Stored data entries
# # #
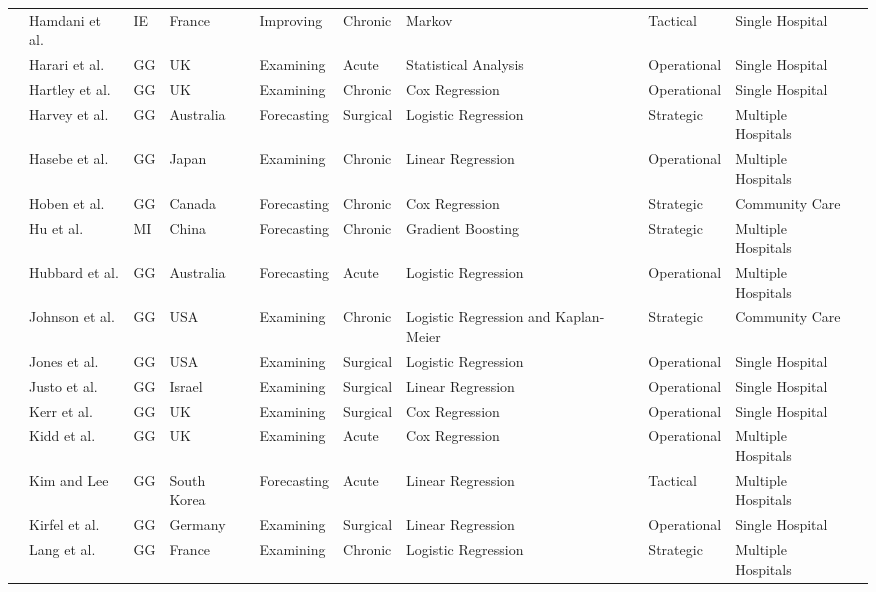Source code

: \documentclass[thesis.tex]{subfiles}
\begin{document}
\begin{landscape}
\begin{table}[H]
{\begin{tabular}{@{}llllllllll@{}}
    \cite{Hamdani} & Hamdani et al. & IE& France & Improving &Chronic & Markov & Tactical & Single Hospital \\
    \cite{Harari2007} & Harari et al. & GG & UK & Examining & Acute & Statistical Analysis & Operational & Single Hospital \\
    \cite{Hartley2019} & Hartley et al. & GG & UK & Examining & Chronic & Cox Regression & Operational & Single Hospital \\
    \cite{Harvey2020} & Harvey et al. & GG & Australia & Forecasting & Surgical & Logistic Regression & Strategic & Multiple Hospitals \\ %
    \cite{Hasebe2018} & Hasebe et al. & GG & Japan & Examining & Chronic & Linear Regression & Operational & Multiple Hospitals \\
    \cite{Hoben2019} & Hoben et al. & GG & Canada & Forecasting & Chronic & Cox Regression & Strategic & Community Care \\
    \cite{Hu2022} & Hu et al. & MI & China & Forecasting & Chronic & Gradient Boosting & Strategic & Multiple Hospitals\\
    \cite{Hubbard2017} & Hubbard et al. & GG & Australia & Forecasting & Acute & Logistic Regression & Operational & Multiple Hospitals \\
    \cite{Johnson2011} & Johnson et al. & GG & USA & Examining & Chronic & Logistic Regression and Kaplan-Meier & Strategic & Community Care \\
    \cite{Jones2021} & Jones et al. & GG & USA & Examining & Surgical & Logistic Regression & Operational & Single Hospital \\
    \cite{Justo2011} & Justo et al. & GG & Israel & Examining & Surgical & Linear Regression & Operational & Single Hospital \\
    \cite{Kerr2006} & Kerr et al. & GG & UK & Examining & Surgical & Cox Regression & Operational & Single Hospital \\
    \cite{Kidd2014} & Kidd et al. & GG & UK & Examining & Acute & Cox Regression & Operational & Multiple Hospitals \\
    \cite{Kim2018} & Kim and Lee & GG & South Korea & Forecasting & Acute & Linear Regression & Tactical & Multiple Hospitals \\ %
    \cite{Kirfel2021} & Kirfel et al. & GG & Germany & Examining & Surgical & Linear Regression & Operational & Single Hospital \\
    \cite{Lang2006} & Lang et al. & GG & France & Examining & Chronic & Logistic Regression & Strategic & Multiple Hospitals \\

\end{tabular}}
\end{table}
\end{landscape}
\end{document}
# # #
- _Work instruction_: Given the data above, transcribe exactly the lines from the one containing "Tactical & Single Hospital \\" down to the one containing "Kerr et al.", and no others.

- _Exercise answer_:
    \cite{Hamdani} & Hamdani et al. & IE& France & Improving &Chronic & Markov & Tactical & Single Hospital \\
    \cite{Harari2007} & Harari et al. & GG & UK & Examining & Acute & Statistical Analysis & Operational & Single Hospital \\
    \cite{Hartley2019} & Hartley et al. & GG & UK & Examining & Chronic & Cox Regression & Operational & Single Hospital \\
    \cite{Harvey2020} & Harvey et al. & GG & Australia & Forecasting & Surgical & Logistic Regression & Strategic & Multiple Hospitals \\ %
    \cite{Hasebe2018} & Hasebe et al. & GG & Japan & Examining & Chronic & Linear Regression & Operational & Multiple Hospitals \\
    \cite{Hoben2019} & Hoben et al. & GG & Canada & Forecasting & Chronic & Cox Regression & Strategic & Community Care \\
    \cite{Hu2022} & Hu et al. & MI & China & Forecasting & Chronic & Gradient Boosting & Strategic & Multiple Hospitals\\
    \cite{Hubbard2017} & Hubbard et al. & GG & Australia & Forecasting & Acute & Logistic Regression & Operational & Multiple Hospitals \\
    \cite{Johnson2011} & Johnson et al. & GG & USA & Examining & Chronic & Logistic Regression and Kaplan-Meier & Strategic & Community Care \\
    \cite{Jones2021} & Jones et al. & GG & USA & Examining & Surgical & Logistic Regression & Operational & Single Hospital \\
    \cite{Justo2011} & Justo et al. & GG & Israel & Examining & Surgical & Linear Regression & Operational & Single Hospital \\
    \cite{Kerr2006} & Kerr et al. & GG & UK & Examining & Surgical & Cox Regression & Operational & Single Hospital \\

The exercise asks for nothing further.